### Required work
Repeat verbatim, and only, the lines of the data below, beginning at the line that contains "This will generate the" and stopping after the line that contains "for serving recommendations".

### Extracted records
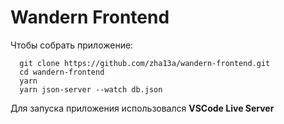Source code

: # Wandern Frontend

Чтобы собрать приложение:

```
  git clone https://github.com/zha13a/wandern-frontend.git
  cd wandern-frontend
  yarn
  yarn json-server --watch db.json
```

Для запуска приложения использовался **VSCode Live Server**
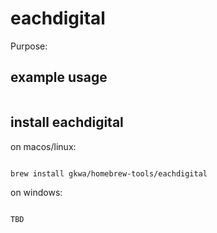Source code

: # eachdigital

Purpose:


## example usage

```bash


```

## install eachdigital


on macos/linux:
```bash

brew install gkwa/homebrew-tools/eachdigital

```


on windows:

```powershell

TBD

```
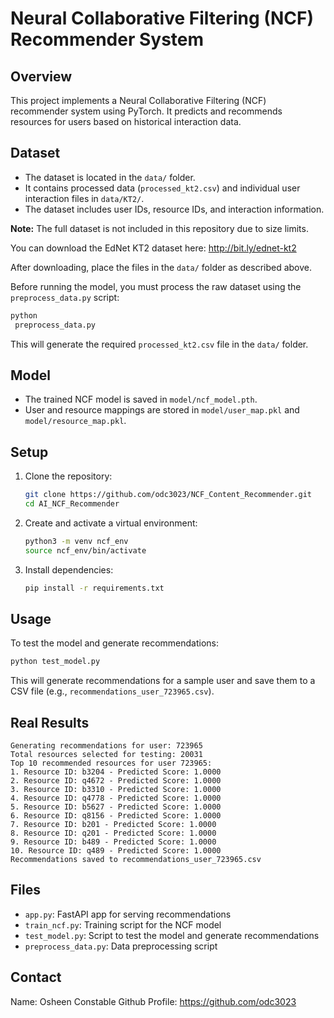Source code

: # Neural Collaborative Filtering (NCF) Recommender System

## Overview
This project implements a Neural Collaborative Filtering (NCF) recommender system using PyTorch. It predicts and recommends resources for users based on historical interaction data.

## Dataset
- The dataset is located in the `data/` folder.
- It contains processed data (`processed_kt2.csv`) and individual user interaction files in `data/KT2/`.
- The dataset includes user IDs, resource IDs, and interaction information.

**Note:** The full dataset is not included in this repository due to size limits.

You can download the EdNet KT2 dataset here:
http://bit.ly/ednet-kt2

After downloading, place the files in the `data/` folder as described above.

Before running the model, you must process the raw dataset using the `preprocess_data.py` script:
```sh
python
 preprocess_data.py
```
This will generate the required `processed_kt2.csv` file in the `data/` folder.

## Model
- The trained NCF model is saved in `model/ncf_model.pth`.
- User and resource mappings are stored in `model/user_map.pkl` and `model/resource_map.pkl`.

## Setup
1. Clone the repository:
   ```sh
   git clone https://github.com/odc3023/NCF_Content_Recommender.git
   cd AI_NCF_Recommender
   ```
2. Create and activate a virtual environment:
   ```sh
   python3 -m venv ncf_env
   source ncf_env/bin/activate
   ```
3. Install dependencies:
   ```sh
   pip install -r requirements.txt
   ```

## Usage
To test the model and generate recommendations:
```sh
python test_model.py
```
This will generate recommendations for a sample user and save them to a CSV file (e.g., `recommendations_user_723965.csv`).

## Real Results
```
Generating recommendations for user: 723965
Total resources selected for testing: 20031
Top 10 recommended resources for user 723965:
1. Resource ID: b3204 - Predicted Score: 1.0000
2. Resource ID: q4672 - Predicted Score: 1.0000
3. Resource ID: b3310 - Predicted Score: 1.0000
4. Resource ID: q4778 - Predicted Score: 1.0000
5. Resource ID: b5627 - Predicted Score: 1.0000
6. Resource ID: q8156 - Predicted Score: 1.0000
7. Resource ID: b201 - Predicted Score: 1.0000
8. Resource ID: q201 - Predicted Score: 1.0000
9. Resource ID: b489 - Predicted Score: 1.0000
10. Resource ID: q489 - Predicted Score: 1.0000
Recommendations saved to recommendations_user_723965.csv
```

## Files
- `app.py`: FastAPI app for serving recommendations
- `train_ncf.py`: Training script for the NCF model
- `test_model.py`: Script to test the model and generate recommendations
- `preprocess_data.py`: Data preprocessing script


## Contact
Name: Osheen Constable
Github Profile: https://github.com/odc3023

### Response below
This will generate the required `processed_kt2.csv` file in the `data/` folder.

## Model
- The trained NCF model is saved in `model/ncf_model.pth`.
- User and resource mappings are stored in `model/user_map.pkl` and `model/resource_map.pkl`.

## Setup
1. Clone the repository:
   ```sh
   git clone https://github.com/odc3023/NCF_Content_Recommender.git
   cd AI_NCF_Recommender
   ```
2. Create and activate a virtual environment:
   ```sh
   python3 -m venv ncf_env
   source ncf_env/bin/activate
   ```
3. Install dependencies:
   ```sh
   pip install -r requirements.txt
   ```

## Usage
To test the model and generate recommendations:
```sh
python test_model.py
```
This will generate recommendations for a sample user and save them to a CSV file (e.g., `recommendations_user_723965.csv`).

## Real Results
```
Generating recommendations for user: 723965
Total resources selected for testing: 20031
Top 10 recommended resources for user 723965:
1. Resource ID: b3204 - Predicted Score: 1.0000
2. Resource ID: q4672 - Predicted Score: 1.0000
3. Resource ID: b3310 - Predicted Score: 1.0000
4. Resource ID: q4778 - Predicted Score: 1.0000
5. Resource ID: b5627 - Predicted Score: 1.0000
6. Resource ID: q8156 - Predicted Score: 1.0000
7. Resource ID: b201 - Predicted Score: 1.0000
8. Resource ID: q201 - Predicted Score: 1.0000
9. Resource ID: b489 - Predicted Score: 1.0000
10. Resource ID: q489 - Predicted Score: 1.0000
Recommendations saved to recommendations_user_723965.csv
```

## Files
- `app.py`: FastAPI app for serving recommendations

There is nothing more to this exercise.